*What the task asks*. From first line to last, transcribe the listing exactly and skip any image.

*Input data*.
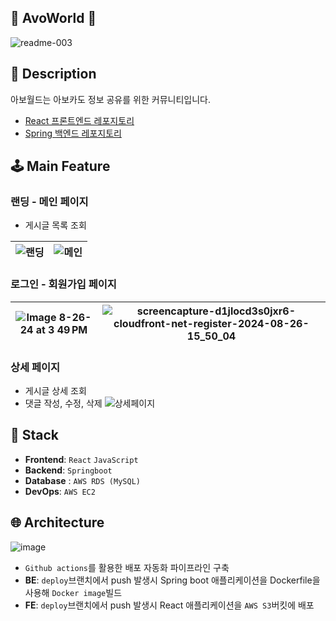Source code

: ## 🥑 AvoWorld 🥑
![readme-003](https://github.com/user-attachments/assets/c2dcfe37-c622-41f0-894f-0714424829e7)

## 📖 Description
아보월드는 아보카도 정보 공유를 위한 커뮤니티입니다.<br />
* [React 프론트엔드 레포지토리](https://github.com/moolmin/avoworld-fe)
* [Spring 백엔드 레포지토리](https://github.com/moolmin/avoworld-be)

## 🕹️ Main Feature
### 랜딩 - 메인 페이지 
* 게시글 목록 조회

 ![랜딩](https://github.com/user-attachments/assets/48a52f16-8b2e-4567-ac14-617b6aede913) |![메인](https://github.com/user-attachments/assets/705ca46f-1abd-4c02-843b-8b9e0cc2bddc)
--- | --- | 


### 로그인 - 회원가입 페이지 
 ![Image 8-26-24 at 3 49 PM](https://github.com/user-attachments/assets/65466ee4-6ff4-4c60-8c85-71beb9df0f79) |![screencapture-d1jlocd3s0jxr6-cloudfront-net-register-2024-08-26-15_50_04](https://github.com/user-attachments/assets/7e349d7f-bad1-4cd7-8be6-deedb3f6f6d5)
--- | --- | 


### 상세 페이지
* 게시글 상세 조회
* 댓글 작성, 수정, 삭제
![상세페이지](https://github.com/user-attachments/assets/33c1e844-ac63-40ac-ba3c-8867f15161e0)

## 🔧 Stack
* **Frontend**: `React` `JavaScript`
* **Backend**: `Springboot`
* **Database** : `AWS RDS (MySQL)`
* **DevOps**: `AWS EC2`

## 🌐 Architecture
![image](https://github.com/user-attachments/assets/f92563a5-a420-4bcc-93bb-488ca6985524)
* `Github actions`를 활용한 배포 자동화 파이프라인 구축
* **BE**: `deploy`브랜치에서 push 발생시 Spring boot 애플리케이션을 Dockerfile을 사용해 `Docker image`빌드
* **FE**: `deploy`브랜치에서 push 발생시 React 애플리케이션을 `AWS S3`버킷에 배포



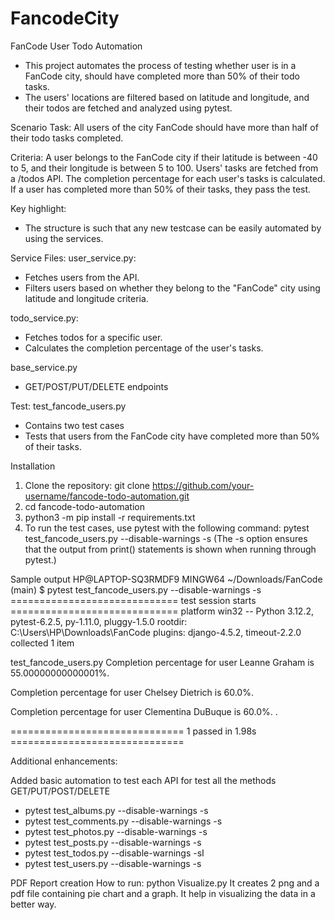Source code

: # FancodeCity

FanCode User Todo Automation
- This project automates the process of testing whether user is in a FanCode city, should have completed more than 50% of their todo tasks. 
- The users' locations are filtered based on latitude and longitude, and their todos are fetched and analyzed using pytest.

Scenario
Task: All users of the city FanCode should have more than half of their todo tasks completed.

Criteria:
A user belongs to the FanCode city if their latitude is between -40 to 5, and their longitude is between 5 to 100.
Users' tasks are fetched from a /todos API.
The completion percentage for each user's tasks is calculated.
If a user has completed more than 50% of their tasks, they pass the test.

Key highlight:
- The structure is such that any new testcase can be easily automated by using the services.

Service Files:
  user_service.py:
  - Fetches users from the API.
  - Filters users based on whether they belong to the "FanCode" city using latitude and longitude criteria.
  
  todo_service.py:
  - Fetches todos for a specific user.
  - Calculates the completion percentage of the user's tasks.
  
  base_service.py
  - GET/POST/PUT/DELETE endpoints

Test:
test_fancode_users.py  
- Contains two test cases
- Tests that users from the FanCode city have completed more than 50% of their tasks.

Installation
1) Clone the repository: git clone https://github.com/your-username/fancode-todo-automation.git
2) cd fancode-todo-automation
3) python3 -m pip install -r requirements.txt
4) To run the test cases, use pytest with the following command:
   pytest test_fancode_users.py --disable-warnings -s
   (The -s option ensures that the output from print() statements is shown when running through pytest.)


Sample output
HP@LAPTOP-SQ3RMDF9 MINGW64 ~/Downloads/FanCode (main)
$ pytest test_fancode_users.py --disable-warnings -s
============================= test session starts =============================
platform win32 -- Python 3.12.2, pytest-6.2.5, py-1.11.0, pluggy-1.5.0
rootdir: C:\Users\HP\Downloads\FanCode
plugins: django-4.5.2, timeout-2.2.0
collected 1 item

test_fancode_users.py
Completion percentage for user Leanne Graham is 55.00000000000001%.

Completion percentage for user Chelsey Dietrich is 60.0%.

Completion percentage for user Clementina DuBuque is 60.0%.
.

============================== 1 passed in 1.98s ==============================


Additional enhancements:

Added basic automation to test each API for test all the methods GET/PUT/POST/DELETE
 - pytest test_albums.py --disable-warnings -s
 - pytest test_comments.py --disable-warnings -s
 - pytest test_photos.py --disable-warnings -s
 - pytest test_posts.py --disable-warnings -s
 - pytest test_todos.py --disable-warnings -sI 
 - pytest test_users.py --disable-warnings -s

PDF Report creation
How to run: 
python Visualize.py
It creates 2 png and a pdf file containing pie chart and a graph. It help in visualizing the data in a better way.
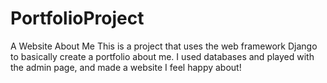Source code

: # PortfolioProject
A Website About Me
This is a project that uses the web framework Django to basically create a portfolio about me. 
I used databases and played with the admin page, and made a website I feel happy about!

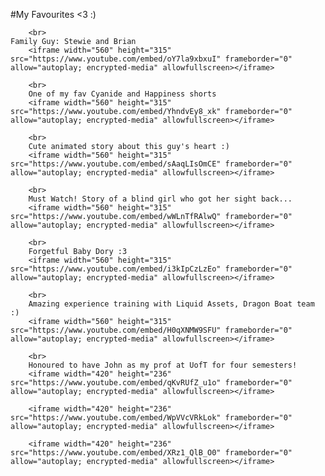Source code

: #My Favourites <3 :)
	
		<br>
    Family Guy: Stewie and Brian 
		<iframe width="560" height="315" src="https://www.youtube.com/embed/oY7la9xbxuI" frameborder="0" allow="autoplay; encrypted-media" allowfullscreen></iframe>
		
		<br>
		One of my fav Cyanide and Happiness shorts
		<iframe width="560" height="315" src="https://www.youtube.com/embed/YhndvEy8_xk" frameborder="0" allow="autoplay; encrypted-media" allowfullscreen></iframe>
		
		<br>
		Cute animated story about this guy's heart :)
		<iframe width="560" height="315" src="https://www.youtube.com/embed/sAaqLIsOmCE" frameborder="0" allow="autoplay; encrypted-media" allowfullscreen></iframe>
		
		<br>
		Must Watch! Story of a blind girl who got her sight back...
		<iframe width="560" height="315" src="https://www.youtube.com/embed/wWLnTfRAlwQ" frameborder="0" allow="autoplay; encrypted-media" allowfullscreen></iframe>
		
		<br>
		Forgetful Baby Dory :3
		<iframe width="560" height="315" src="https://www.youtube.com/embed/i3kIpCzLzEo" frameborder="0" allow="autoplay; encrypted-media" allowfullscreen></iframe>
		
		<br>
		Amazing experience training with Liquid Assets, Dragon Boat team :)
		<iframe width="560" height="315" src="https://www.youtube.com/embed/H0qXNMW9SFU" frameborder="0" allow="autoplay; encrypted-media" allowfullscreen></iframe>	
		
		<br>
		Honoured to have John as my prof at UofT for four semesters!
		<iframe width="420" height="236" src="https://www.youtube.com/embed/qKvRUfZ_u1o" frameborder="0" allow="autoplay; encrypted-media" allowfullscreen></iframe>
		
		<iframe width="420" height="236" src="https://www.youtube.com/embed/WpVVcVRkLok" frameborder="0" allow="autoplay; encrypted-media" allowfullscreen></iframe>
		
		<iframe width="420" height="236" src="https://www.youtube.com/embed/XRz1_QlB_O0" frameborder="0" allow="autoplay; encrypted-media" allowfullscreen></iframe>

*Final answer*.
Source code

: ## 🥑 AvoWorld 🥑
![readme-003](https://github.com/user-attachments/assets/c2dcfe37-c622-41f0-894f-0714424829e7)

## 📖 Description
아보월드는 아보카도 정보 공유를 위한 커뮤니티입니다.<br />
* [React 프론트엔드 레포지토리](https://github.com/moolmin/avoworld-fe)
* [Spring 백엔드 레포지토리](https://github.com/moolmin/avoworld-be)

## 🕹️ Main Feature
### 랜딩 - 메인 페이지 
* 게시글 목록 조회

 ![랜딩](https://github.com/user-attachments/assets/48a52f16-8b2e-4567-ac14-617b6aede913) |![메인](https://github.com/user-attachments/assets/705ca46f-1abd-4c02-843b-8b9e0cc2bddc)
--- | --- | 


### 로그인 - 회원가입 페이지 
 ![Image 8-26-24 at 3 49 PM](https://github.com/user-attachments/assets/65466ee4-6ff4-4c60-8c85-71beb9df0f79) |![screencapture-d1jlocd3s0jxr6-cloudfront-net-register-2024-08-26-15_50_04](https://github.com/user-attachments/assets/7e349d7f-bad1-4cd7-8be6-deedb3f6f6d5)
--- | --- | 


### 상세 페이지
* 게시글 상세 조회
* 댓글 작성, 수정, 삭제
![상세페이지](https://github.com/user-attachments/assets/33c1e844-ac63-40ac-ba3c-8867f15161e0)

## 🔧 Stack
* **Frontend**: `React` `JavaScript`
* **Backend**: `Springboot`
* **Database** : `AWS RDS (MySQL)`
* **DevOps**: `AWS EC2`

## 🌐 Architecture
![image](https://github.com/user-attachments/assets/f92563a5-a420-4bcc-93bb-488ca6985524)
* `Github actions`를 활용한 배포 자동화 파이프라인 구축
* **BE**: `deploy`브랜치에서 push 발생시 Spring boot 애플리케이션을 Dockerfile을 사용해 `Docker image`빌드
* **FE**: `deploy`브랜치에서 push 발생시 React 애플리케이션을 `AWS S3`버킷에 배포



Source code

: # FancodeCity

FanCode User Todo Automation
- This project automates the process of testing whether user is in a FanCode city, should have completed more than 50% of their todo tasks. 
- The users' locations are filtered based on latitude and longitude, and their todos are fetched and analyzed using pytest.

Scenario
Task: All users of the city FanCode should have more than half of their todo tasks completed.

Criteria:
A user belongs to the FanCode city if their latitude is between -40 to 5, and their longitude is between 5 to 100.
Users' tasks are fetched from a /todos API.
The completion percentage for each user's tasks is calculated.
If a user has completed more than 50% of their tasks, they pass the test.

Key highlight:
- The structure is such that any new testcase can be easily automated by using the services.

Service Files:
  user_service.py:
  - Fetches users from the API.
  - Filters users based on whether they belong to the "FanCode" city using latitude and longitude criteria.
  
  todo_service.py:
  - Fetches todos for a specific user.
  - Calculates the completion percentage of the user's tasks.
  
  base_service.py
  - GET/POST/PUT/DELETE endpoints

Test:
test_fancode_users.py  
- Contains two test cases
- Tests that users from the FanCode city have completed more than 50% of their tasks.

Installation
1) Clone the repository: git clone https://github.com/your-username/fancode-todo-automation.git
2) cd fancode-todo-automation
3) python3 -m pip install -r requirements.txt
4) To run the test cases, use pytest with the following command:
   pytest test_fancode_users.py --disable-warnings -s
   (The -s option ensures that the output from print() statements is shown when running through pytest.)


Sample output
HP@LAPTOP-SQ3RMDF9 MINGW64 ~/Downloads/FanCode (main)
$ pytest test_fancode_users.py --disable-warnings -s
============================= test session starts =============================
platform win32 -- Python 3.12.2, pytest-6.2.5, py-1.11.0, pluggy-1.5.0
rootdir: C:\Users\HP\Downloads\FanCode
plugins: django-4.5.2, timeout-2.2.0
collected 1 item

test_fancode_users.py
Completion percentage for user Leanne Graham is 55.00000000000001%.

Completion percentage for user Chelsey Dietrich is 60.0%.

Completion percentage for user Clementina DuBuque is 60.0%.
.

============================== 1 passed in 1.98s ==============================


Additional enhancements:

Added basic automation to test each API for test all the methods GET/PUT/POST/DELETE
 - pytest test_albums.py --disable-warnings -s
 - pytest test_comments.py --disable-warnings -s
 - pytest test_photos.py --disable-warnings -s
 - pytest test_posts.py --disable-warnings -s
 - pytest test_todos.py --disable-warnings -sI 
 - pytest test_users.py --disable-warnings -s

PDF Report creation
How to run: 
python Visualize.py
It creates 2 png and a pdf file containing pie chart and a graph. It help in visualizing the data in a better way.
Source code

: # PortfolioProject
A Website About Me
This is a project that uses the web framework Django to basically create a portfolio about me. 
I used databases and played with the admin page, and made a website I feel happy about!

Source code

: #My Favourites <3 :)
	
		<br>
    Family Guy: Stewie and Brian 
		<iframe width="560" height="315" src="https://www.youtube.com/embed/oY7la9xbxuI" frameborder="0" allow="autoplay; encrypted-media" allowfullscreen></iframe>
		
		<br>
		One of my fav Cyanide and Happiness shorts
		<iframe width="560" height="315" src="https://www.youtube.com/embed/YhndvEy8_xk" frameborder="0" allow="autoplay; encrypted-media" allowfullscreen></iframe>
		
		<br>
		Cute animated story about this guy's heart :)
		<iframe width="560" height="315" src="https://www.youtube.com/embed/sAaqLIsOmCE" frameborder="0" allow="autoplay; encrypted-media" allowfullscreen></iframe>
		
		<br>
		Must Watch! Story of a blind girl who got her sight back...
		<iframe width="560" height="315" src="https://www.youtube.com/embed/wWLnTfRAlwQ" frameborder="0" allow="autoplay; encrypted-media" allowfullscreen></iframe>
		
		<br>
		Forgetful Baby Dory :3
		<iframe width="560" height="315" src="https://www.youtube.com/embed/i3kIpCzLzEo" frameborder="0" allow="autoplay; encrypted-media" allowfullscreen></iframe>
		
		<br>
		Amazing experience training with Liquid Assets, Dragon Boat team :)
		<iframe width="560" height="315" src="https://www.youtube.com/embed/H0qXNMW9SFU" frameborder="0" allow="autoplay; encrypted-media" allowfullscreen></iframe>	
		
		<br>
		Honoured to have John as my prof at UofT for four semesters!
		<iframe width="420" height="236" src="https://www.youtube.com/embed/qKvRUfZ_u1o" frameborder="0" allow="autoplay; encrypted-media" allowfullscreen></iframe>
		
		<iframe width="420" height="236" src="https://www.youtube.com/embed/WpVVcVRkLok" frameborder="0" allow="autoplay; encrypted-media" allowfullscreen></iframe>
		
		<iframe width="420" height="236" src="https://www.youtube.com/embed/XRz1_QlB_O0" frameborder="0" allow="autoplay; encrypted-media" allowfullscreen></iframe>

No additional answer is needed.